L’ultima categoria , la più nutrita ed originale, si potrebbe a sua volta suddividere in quattro sottocategorie:

  • Attivisti di sinistra che mi danno del neonazista
  • neonazisti che mi danno del comunista
  • patrioti americani che mi danno dell’anarchico
  • un pubblico eterogeneo che mi dà dello stronzo.

(Vendere svastiche e vivere felici, pg. 26 – 27, Sperling &Kupfer) 

Come Max Papeschi descriverebbe se stesso. Come uomo prima e artista poi?”

La mia ex fidanzata mi ha definito un “stronzo insopportabile, come darle torto.

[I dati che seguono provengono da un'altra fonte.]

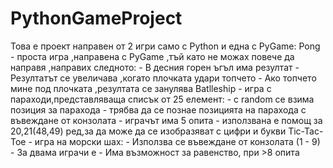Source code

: # PythonGameProject
Това е проект направен от 2 игри само с Python и една с PyGame:
  Pong - проста игра ,направена с PyGame ,тъй като не можах повече да направя ,направих следното:
    - В десния горен ъгъл има резултат
    - Резултатът се увеличава ,когато плочката удари топчето
    - Ако топчето мине под плочката ,резултата се занулява
  Batlleship - игра с параходи,представляваща списък от 25 елемент:
    - с random се взима позиция за парахода
    - трябва да се познае позицията на парахода с въвеждане от конзолата
    - играчът има 5 опита
    - използвана е помощ за 20,21(48,49) ред,за да може да се изобразяват с цифри и букви
  Tic-Tac-Toe - игра на морски шах:
    - Използва се въвеждане от конзолата (1 - 9)
    - За двама играчи е
    - Има възможност за равенство, при >8 опита

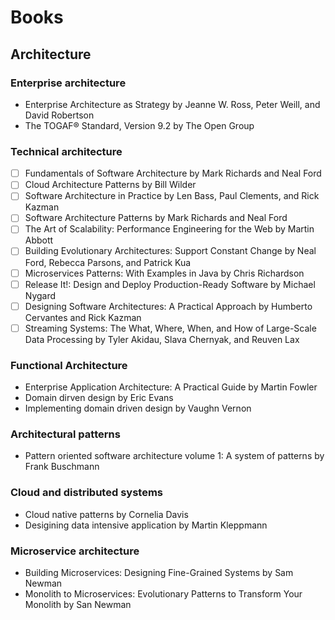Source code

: # Books

## Architecture

### Enterprise architecture

- Enterprise Architecture as Strategy by Jeanne W. Ross, Peter Weill, and David Robertson
- The TOGAF® Standard, Version 9.2 by The Open Group

### Technical architecture

- [ ] Fundamentals of Software Architecture by Mark Richards and Neal Ford
- [ ] Cloud Architecture Patterns by Bill Wilder
- [ ] Software Architecture in Practice by Len Bass, Paul Clements, and Rick Kazman
- [ ] Software Architecture Patterns by Mark Richards and Neal Ford
- [ ] The Art of Scalability: Performance Engineering for the Web by Martin Abbott
- [ ] Building Evolutionary Architectures: Support Constant Change by Neal Ford, Rebecca Parsons, and Patrick Kua
- [ ] Microservices Patterns: With Examples in Java by Chris Richardson
- [ ] Release It!: Design and Deploy Production-Ready Software by Michael Nygard
- [ ] Designing Software Architectures: A Practical Approach by Humberto Cervantes and Rick Kazman
- [ ] Streaming Systems: The What, Where, When, and How of Large-Scale Data Processing by Tyler Akidau, Slava Chernyak, and Reuven Lax

### Functional Architecture

- Enterprise Application Architecture: A Practical Guide by Martin Fowler
- Domain dirven design by Eric Evans
- Implementing domain driven design by Vaughn Vernon

### Architectural patterns

- Pattern oriented software architecture volume 1: A system of patterns by Frank Buschmann

### Cloud and distributed systems

- Cloud native patterns by Cornelia Davis
- Desigining data intensive application by Martin Kleppmann

### Microservice architecture

- Building Microservices: Designing Fine-Grained Systems by Sam Newman
- Monolith to Microservices: Evolutionary Patterns to Transform Your Monolith by San Newman
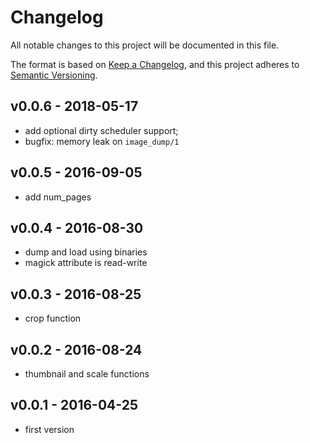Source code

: # Changelog

All notable changes to this project will be documented in this file.

The format is based on [Keep a Changelog](https://keepachangelog.com/en/1.0.0/),
and this project adheres to [Semantic Versioning](https://semver.org/spec/v2.0.0.html).

## v0.0.6 - 2018-05-17
  * add optional dirty scheduler support;
  * bugfix: memory leak on `image_dump/1`

## v0.0.5 - 2016-09-05
  * add num_pages

## v0.0.4 - 2016-08-30
  * dump and load using binaries
  * magick attribute is read-write

## v0.0.3 - 2016-08-25
  * crop function

## v0.0.2 - 2016-08-24
  * thumbnail and scale functions

## v0.0.1 - 2016-04-25
  * first version
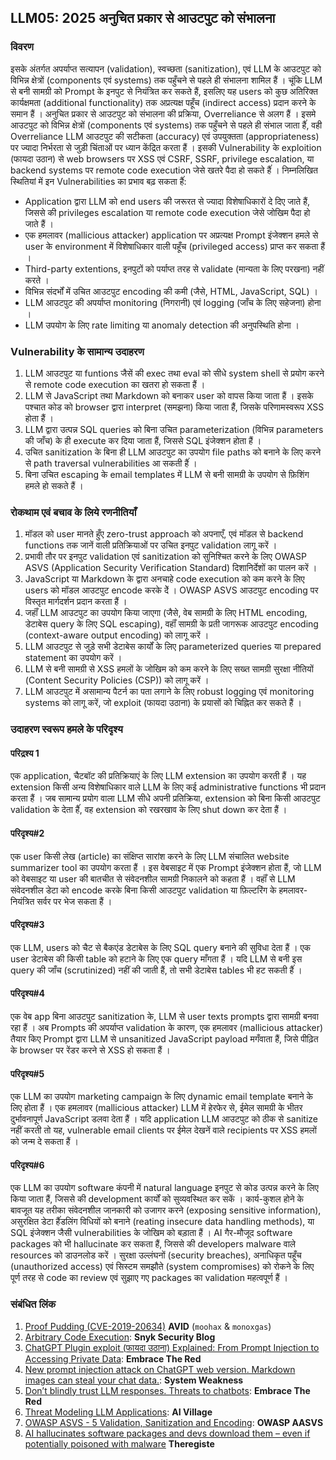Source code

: ## LLM05: 2025 अनुचित प्रकार से आउटपुट को संभालना

### विवरण

इसके अंतर्गत अपर्याप्त सत्यापन (validation), स्वच्छता (sanitization), एवं LLM के आउटपुट को विभिन्न क्षेत्रों (components एवं systems) तक पहुँचने से पहले ही संभालना शामिल हैं । चूंकि LLM से बनी सामग्री को Prompt के इनपुट से नियंत्रित कर सकते हैं, इसलिए यह users को कुछ अतिरिक्त कार्यक्षमता (additional functionality) तक अप्रत्यक्ष पहूँच (indirect access) प्रदान करने के समान हैं ।
अनुचित प्रकार से आउटपुट को संभालना की प्रक्रिया, Overreliance से अलग हैं । इसमे आउटपुट को विभिन्न क्षेत्रों (components एवं systems) तक पहुँचने से पहले ही संभाल जाता हैंं, वही Overreliance LLM आउटपुट की सटीकता (accuracy) एवं उपयुक्तता (appropriateness) पर ज्यादा निर्भरता से जुड़ी चिंताओं पर ध्यान केंद्रित करता हैं ।
इसकी Vulnerability के exploition (फायदा उठान) से web browsers पर XSS एवं CSRF, SSRF, privilege escalation, या backend systems पर remote code execution जेसे खतरे पैदा 
हो सकते हैंं ।
निम्नलिखित स्थितियां में इन Vulnerabilities का प्रभाव बढ़ सकता हैंं:
- Application द्वारा LLM को end users की जरूरत से ज्यादा विशेषाधिकारों दे दिए जाते हैं, जिससे की privileges escalation या remote code execution जेसे जोखिम पैदा हो जाते हैं ।
- एक हमलावर (mallicious attacker) application पर अप्रत्यक्ष Prompt इंजेक्शन हमले से user के environment में विशेषाधिकार वाली पहूँच (privileged access) प्राप्त कर सकता हैं ।
- Third-party extentions, इनपुटों को पर्याप्त तरह से validate (मान्यता के लिए परखना) नहीं करते ।
- विभिन्न संदर्भों में उचित आउटपुट encoding की कमी (जैसे, HTML, JavaScript, SQL) ।
- LLM आउटपुट की अपर्याप्त monitoring (निगरानी) एवं logging (जाँच के लिए सहेजना) होना ।
- LLM उपयोग के लिए rate limiting या anomaly detection की अनुपस्थिति होना ।

### Vulnerability के सामान्य उदाहरण

1. LLM आउटपुट या funtions जैसें की exec तथा eval को सीधे system shell से प्रयोग करने से remote code execution का खतरा हो सकता हैं ।
2. LLM से JavaScript तथा Markdown को बनाकर user को वापस किया जाता हैं । इसके पश्चात कोड को browser द्वारा interpret (समझना) किया जाता हैं, जिसके परिणामस्वरूप XSS होता हैं ।
3. LLM द्वारा उत्पन्न SQL queries को बिना उचित parameterization (विभिन्न parameters की जाँच) के ही execute कर दिया जाता हैं, जिससे SQL इंजेक्शन होता हैं ।
4. उचित sanitization के बिना ही LLM आउटपुट का उपयोग file paths को बनाने के लिए करने से path traversal vulnerabilities आ सकती हैंं ।
5. बिना उचित escaping के email templates में LLM से बनी सामग्री के उपयोग से फ़िशिंग हमले हो सकते हैं ।

### रोकथाम एवं बचाव के लिये रणनीतियाँ

1. मॉडल को user मानते हुँए zero-trust approach को अपनाएँ, एवं मॉडल से backend functions तक जानें वाली प्रतिक्रियाओं पर उचित इनपुट validation लागू करें ।
2. प्रभावी तौर पर इनपुट validation एवं sanitization को सुनिश्चित करने के लिए OWASP ASVS (Application Security Verification Standard) दिशानिर्देशों का पालन करें ।
3. JavaScript या Markdown के द्वारा अनचाहे code execution को कम करने के लिए users को मॉडल आउटपुट encode करके देें । OWASP ASVS आउटपुट encoding पर विस्तृत मार्गदर्शन प्रदान करता हैं ।
4. जहाँं LLM आउटपुट का उपयोग किया जाएगा (जैसे, वेब सामग्री के लिए HTML encoding, डेटाबेस query के लिए SQL escaping), वहाँं सामग्री के प्रती जागरूक आउटपुट encoding (context-aware output encoding) को लागू करें ।
5. LLM आउटपुट से जुड़े सभी डेटाबेस कार्यों के लिए parameterized queries या prepared statement का उपयोग करें ।
6. LLM से बनी सामग्री से XSS हमलों के जोखिम को कम करने के लिए सख्त सामग्री सुरक्षा नीतियों (Content Security Policies (CSP)) को लागू करें ।
7. LLM आउटपुट में असामान्य पैटर्न का पता लगाने के लिए robust logging एवं monitoring systems को लागू करें, जो exploit (फायदा उठाना) के प्रयासों को चिह्नित कर सकते हैं ।

### उदाहरण स्वरूप हमले के परिदृश्य

#### परिद्रश्य 1
  एक application, चैटबॉट की प्रतिक्रियाएं के लिए LLM extension का उपयोग करती हैं । यह extension किसी अन्य विशेषाधिकार वाले LLM के लिए कई administrative functions भी प्रदान करता हैं । जब सामान्य प्रयोग वाला LLM सीधे अपनी प्रतिक्रिया, extension को बिना किसी आउटपुट validation के देता हैंं, वह extension को रखरखाव के लिए shut down कर देता हैं ।
#### परिदृश्य#2
  एक user किसी लेख (article) का संक्षिप्त सारांश करने के लिए LLM संचालित website summarizer tool का उपयोग करता हैं । इस वेबसाइट में एक Prompt इंजेक्शन होता हैं, जो LLM को वेबसाइट या user की बातचीत से संवेदनशील सामग्री निकालने को कहता हैं । वहाँं से LLM संवेदनशील डेटा को encode करके बिना किसी आउटपुट validation या फ़िल्टरिंग के हमलावर-नियंत्रित सर्वर पर भेज सकता हैं ।
#### परिदृश्य#3
  एक LLM, users को चैट से बैकएंड डेटाबेस के लिए SQL query बनाने की सुविधा देता हैं । एक user डेटाबेस की किसी table को हटाने के लिए एक query माँगता हैं । यदि LLM से बनी इस query की जाँच (scrutinized) नहीं की जाती हैं, तो सभी डेटाबेस tables भी हट सकती हैंं ।
#### परिदृश्य#4
  एक वेब app बिना आउटपुट sanitization के, LLM से user texts prompts द्वारा सामग्री बनवा रहा हैं । अब Prompts की अपर्याप्त validation के कारण, एक हमलावर (mallicious attacker) तैयार किए Prompt द्वारा LLM से unsanitized JavaScript payload मगँवाता हैं, जिसे पीढ़ित के browser पर रेंडर करने से XSS हो सकता हैं ।
#### परिदृश्य#5
  एक LLM का उपयोग marketing campaign के लिए dynamic email template बनाने के लिए होता हैं । एक हमलावर (mallicious attacker) LLM में हेरफेर से, ईमेल सामग्री के भीतर दुर्भावनापूर्ण JavaScript डलवा देता हैं । यदि application LLM आउटपुट को ठीक से sanitize नहीं करती तो यह, vulnerable email clients पर ईमेल देखनें वाले  recipients पर XSS हमलों को जन्म दे सकता हैं ।
#### परिदृश्य#6
  एक LLM का उपयोग software कंपनी में natural language इनपुट से कोड उत्पन्न करने के लिए किया जाता हैं, जिससे की development कार्यों को सुव्यवस्थित कर सकें । कार्य-कुशल होने के बावजूत यह तरीका संवेदनशील जानकारी को उजागर करने (exposing sensitive information), असुरक्षित डेटा हैंंडलिंग विधियों को बनाने (reating insecure data handling methods), या SQL इंजेक्शन जैसी vulnerabilities के जोखिम को बड़ाता हैं । AI गैर-मौजूद software packages को भी hallucinate कर सकता हैं, जिससे की developers malware वाले resources को डाउनलोड करें । सुरक्षा उल्लंघनों (security breaches), अनाधिकृत पहूँच (unauthorized access) एवं सिस्टम समझौते (system compromises) को रोकने के लिए पूर्ण तरह से code का review एवं सुझाए गए packages का validation महत्वपूर्ण हैं ।

### संबंधित लिंक

1. [Proof Pudding (CVE-2019-20634)](https://avidml.org/database/avid-2023-v009/) **AVID** (`moohax` & `monoxgas`)
2. [Arbitrary Code Execution](https://security.snyk.io/vuln/SNYK-PYTHON-LANGCHAIN-5411357): **Snyk Security Blog**
3. [ChatGPT Plugin exploit (फायदा उठाना) Explained: From Prompt Injection to Accessing Private Data](https://embracethered.com/blog/posts/2023/chatgpt-cross-plugin-request-forgery-and-prompt-injection./): **Embrace The Red**
4. [New prompt injection attack on ChatGPT web version. Markdown images can steal your chat data.](https://systemweakness.com/new-prompt-injection-attack-on-chatgpt-web-version-ef717492c5c2?gi=8daec85e2116): **System Weakness**
5. [Don’t blindly trust LLM responses. Threats to chatbots](https://embracethered.com/blog/posts/2023/ai-injections-threats-context-matters/): **Embrace The Red**
6. [Threat Modeling LLM Applications](https://aivillage.org/large%20language%20models/threat-modeling-llm/): **AI Village**
7. [OWASP ASVS - 5 Validation, Sanitization and Encoding](https://owasp-aasvs4.readthedocs.io/en/latest/V5.html#validation-sanitization-and-encoding): **OWASP AASVS**
8. [AI hallucinates software packages and devs download them – even if potentially poisoned with malware](https://www.theregister.com/2024/03/28/ai_bots_hallucinate_software_packages/) **Theregiste**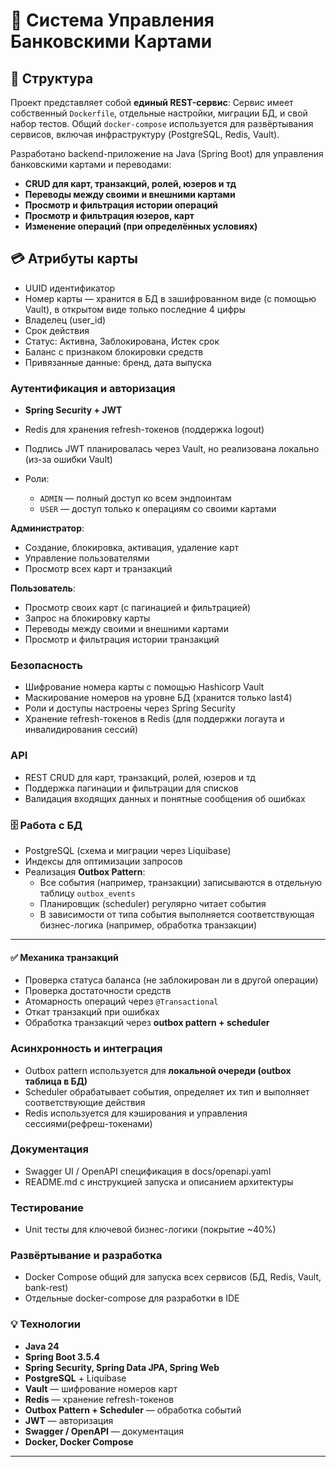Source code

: # 🚀 Система Управления Банковскими Картами

## 📁 Структура

Проект представляет собой **единый REST-сервис**:
Сервис имеет собственный `Dockerfile`, отдельные настройки, миграции БД, и свой набор тестов.
Общий `docker-compose` используется для развёртывания сервисов, включая инфраструктуру (PostgreSQL, Redis, Vault).


Разработано backend-приложение на Java (Spring Boot) для управления банковскими картами и переводами:

* **CRUD для карт, транзакций, ролей, юзеров и тд**
* **Переводы между своими и внешними картами**
* **Просмотр и фильтрация истории операций**
* **Просмотр и фильтрация юзеров, карт**
* **Изменение операций (при определённых условиях)**

## 💳 Атрибуты карты

* UUID идентификатор
* Номер карты — хранится в БД в зашифрованном виде (с помощью Vault), в открытом виде только последние 4 цифры
* Владелец (user\_id)
* Срок действия
* Статус: Активна, Заблокирована, Истек срок
* Баланс с признаком блокировки средств
* Привязанные данные: бренд, дата выпуска

### Аутентификация и авторизация

* **Spring Security + JWT**
* Redis для хранения refresh-токенов (поддержка logout)
* Подпись JWT планировалась через Vault, но реализована локально (из-за ошибки Vault)
* Роли:

    * `ADMIN` — полный доступ ко всем эндпоинтам
    * `USER` — доступ только к операциям со своими картами


**Администратор**:

* Создание, блокировка, активация, удаление карт
* Управление пользователями
* Просмотр всех карт и транзакций

**Пользователь**:

* Просмотр своих карт (с пагинацией и фильтрацией)
* Запрос на блокировку карты
* Переводы между своими и внешними картами
* Просмотр и фильтрация истории транзакций

### Безопасность

* Шифрование номера карты с помощью Hashicorp Vault
* Маскирование номеров на уровне БД (хранится только last4)
* Роли и доступы настроены через Spring Security
* Хранение refresh-токенов в Redis (для поддержки логаута и инвалидирования сессий)

### API

* REST CRUD для карт, транзакций, ролей, юзеров и тд
* Поддержка пагинации и фильтрации для списков
* Валидация входящих данных и понятные сообщения об ошибках

### 🗄️ Работа с БД

* PostgreSQL (схема и миграции через Liquibase)
* Индексы для оптимизации запросов
* Реализация **Outbox Pattern**:
    * Все события (например, транзакции) записываются в отдельную таблицу `outbox_events`
    * Планировщик (scheduler) регулярно читает события
    * В зависимости от типа события выполняется соответствующая бизнес-логика (например, обработка транзакции)

---

#### ✅ Механика транзакций

* Проверка статуса баланса (не заблокирован ли в другой операции)
* Проверка достаточности средств
* Атомарность операций через `@Transactional`
* Откат транзакций при ошибках
* Обработка транзакций через **outbox pattern + scheduler**

### Асинхронность и интеграция

* Outbox pattern используется для **локальной очереди (outbox таблица в БД)**
* Scheduler обрабатывает события, определяет их тип и выполняет соответствующие действия
* Redis используется для кэширования и управления сессиями(рефреш-токенами)

### Документация

* Swagger UI / OpenAPI спецификация в docs/openapi.yaml
* README.md с инструкцией запуска и описанием архитектуры

### Тестирование

* Unit тесты для ключевой бизнес-логики (покрытие \~40%)

### Развёртывание и разработка

* Docker Compose общий для запуска всех сервисов (БД, Redis, Vault, bank-rest)
* Отдельные docker-compose для разработки в IDE

### 💡 Технологии

* **Java 24**
* **Spring Boot 3.5.4**
* **Spring Security, Spring Data JPA, Spring Web**
* **PostgreSQL** + Liquibase
* **Vault** — шифрование номеров карт
* **Redis** — хранение refresh-токенов
* **Outbox Pattern + Scheduler** — обработка событий
* **JWT** — авторизация
* **Swagger / OpenAPI** — документация
* **Docker, Docker Compose**
---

“Non ci vuole niente a diventare famoso per 15 minuti, se ti abbassi i pantaloni a Piazza San Pietro. (Andy Warhol) Tu i pantaloni li hai calati letteralmente per girare il corto soft porn Max Papeschi fuck Minnie. Il tuo é stato uno splendido modo di sfruttamento di ogni sito. Se i nuovi mezzi di comunicazione come My Space, Facebook, Istagram, non fossero esisti, che direzione, credi, avrebbe preso la tua carriera artistica?”

Impossibile prevederlo, però se consideriamo il fatto che prima di usare i social network ero un regista cinematografico sull’orlo del fallimento e che non faccio uso di sostanze stupefacenti,  forse l’alcolismo sarebbe stata la mia successiva attività artistica.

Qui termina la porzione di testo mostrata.